24.題名のない狂想曲 5
学院は平和の園でない。
意外な方向からそうと知らされた翌日の昼休み、リーナは期せずして件の第三王子シルヴィと顔を合わせた。
それ自体はここ最近では珍しくもないことだ。
不本意ながら件の求婚騒ぎ以来、最近ではしょっちゅう王子の私室に呼ばれ、断ることも叶わず食事やお茶を共にしている。
単なる偶然なのか、何らかの罠にかかっているのか、今はまだ判断がつかない。
ならば懐に飛び込み探りを入れよう。リーナの選択肢は単純だった。
食事を終えると、シルヴィはいつもの通り優雅にお茶を嗜んだ。
洗練された隙のない所作は、花が溢れる幻影を見せる。
昼の強い陽射しは校舎の外の木々から緩く降りるばかりで、熱を感じさせない。木漏れ日が庭の花の芳しきを運んだ。
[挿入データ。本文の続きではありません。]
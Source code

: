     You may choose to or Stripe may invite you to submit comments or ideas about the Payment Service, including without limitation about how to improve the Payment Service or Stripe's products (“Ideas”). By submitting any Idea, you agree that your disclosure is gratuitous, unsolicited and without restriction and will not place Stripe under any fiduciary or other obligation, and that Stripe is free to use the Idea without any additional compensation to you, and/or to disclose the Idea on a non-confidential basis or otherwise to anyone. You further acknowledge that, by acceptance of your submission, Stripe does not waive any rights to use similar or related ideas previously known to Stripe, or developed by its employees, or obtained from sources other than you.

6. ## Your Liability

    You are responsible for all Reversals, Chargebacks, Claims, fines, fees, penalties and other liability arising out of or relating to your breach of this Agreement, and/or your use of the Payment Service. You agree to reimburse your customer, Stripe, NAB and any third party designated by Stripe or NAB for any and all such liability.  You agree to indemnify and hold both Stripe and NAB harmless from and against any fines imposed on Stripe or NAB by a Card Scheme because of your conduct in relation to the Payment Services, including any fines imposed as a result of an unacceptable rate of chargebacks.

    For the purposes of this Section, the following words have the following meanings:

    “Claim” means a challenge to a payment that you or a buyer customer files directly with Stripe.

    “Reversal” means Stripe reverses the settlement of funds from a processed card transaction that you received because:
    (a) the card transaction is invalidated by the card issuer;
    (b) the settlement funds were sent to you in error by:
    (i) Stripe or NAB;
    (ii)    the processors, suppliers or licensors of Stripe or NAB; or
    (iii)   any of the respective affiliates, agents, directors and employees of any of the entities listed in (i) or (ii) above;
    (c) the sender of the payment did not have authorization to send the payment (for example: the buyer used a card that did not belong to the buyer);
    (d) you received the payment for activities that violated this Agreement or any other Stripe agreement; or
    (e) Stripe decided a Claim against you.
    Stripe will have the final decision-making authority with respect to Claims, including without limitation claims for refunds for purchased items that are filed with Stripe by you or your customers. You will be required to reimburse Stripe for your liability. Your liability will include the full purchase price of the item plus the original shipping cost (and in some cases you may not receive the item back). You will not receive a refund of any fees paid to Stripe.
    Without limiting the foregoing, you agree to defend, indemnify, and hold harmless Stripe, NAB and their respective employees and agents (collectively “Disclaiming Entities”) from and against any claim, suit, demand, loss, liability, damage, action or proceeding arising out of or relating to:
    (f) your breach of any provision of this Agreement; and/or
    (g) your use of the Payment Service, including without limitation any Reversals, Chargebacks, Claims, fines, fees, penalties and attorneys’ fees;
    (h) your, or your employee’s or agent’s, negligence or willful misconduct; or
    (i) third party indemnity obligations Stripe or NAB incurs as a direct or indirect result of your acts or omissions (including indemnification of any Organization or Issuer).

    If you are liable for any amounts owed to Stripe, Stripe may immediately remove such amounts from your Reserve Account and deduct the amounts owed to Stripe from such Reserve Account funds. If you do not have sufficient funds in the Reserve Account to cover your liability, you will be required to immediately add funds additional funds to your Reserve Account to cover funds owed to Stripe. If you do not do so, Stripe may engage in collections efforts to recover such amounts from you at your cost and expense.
そんな甘美かつ麗々しい情景を眺めながら、リーナは場違いな気分で遠慮がちにお茶を啜る。
やや違和感もあった。
普段はシルヴィから歯の浮くような科白が投げつけられるのだが、今日はやけに大人しい。妙な緊張が室内を支配している。
「……あの」
「リーナ」
互いが声を発したのはほぼ同時だった。
驚いて、リーナは続く言葉を喉元に留める。
こちらを臨む碧眼を覗き込むと、相手も同様に押し黙った。微妙な静けさが気まずい雰囲気を作る。
リーナを見つめるシルヴィの面持ちは、普段のように微笑を含んでいない。
真剣、或いは懊悩か。寄せた秀眉の理由は何やら複雑に思えた。
沈黙したままリーナは窓の外を見遣る。
口火を切ったのはシルヴィだった。
「リーナ……君は先日」
リーナに釣られるように視線を動かすと、シルヴィは甘さのない硬い声音で問いかけた。
「魔法を使ったそうだね。中庭でのことだ」
「……それは」
口調に責める意図はない。
冷静に判じたリーナの表情は落ち着いている。
シルヴィはゆっくりと立ち上がる。そのまま自然な動きでするりとリーナの傍に寄った。
「私は君をもっと知りたいと思う」
「殿下……シルヴィ様」
「だから求婚した」
リーナも椅子から身を離した。
甘い吐息を囁く唇が耳朶に触れる。
「ご存知……なんですね」
「すべてではないが」
シルヴィは口端だけで笑った。
長い睫毛に縁取られた碧眼は、少しも弛んでいない。つまり、そういうことだ。
「本当に、君とはもう少し話をしたいと思うよ」
頬を滑る指先は、流れるように去ってゆく。
「しかし今は」
前触れもなくシルヴィは身を翻す。
リーナも疾風の動きで背を合わせた。
「……ええ」
ばりん、と硝子の割れる音が響いた。
一瞬にして嵌め込みの窓が次々と破片を飛ばす。
「……っ!」
リーナの黒瞳には尖端の鋭い細長い棒状をした光の軌跡が映った。魔法の矢が幾重にも重なって、外から硝子を破ったのだ。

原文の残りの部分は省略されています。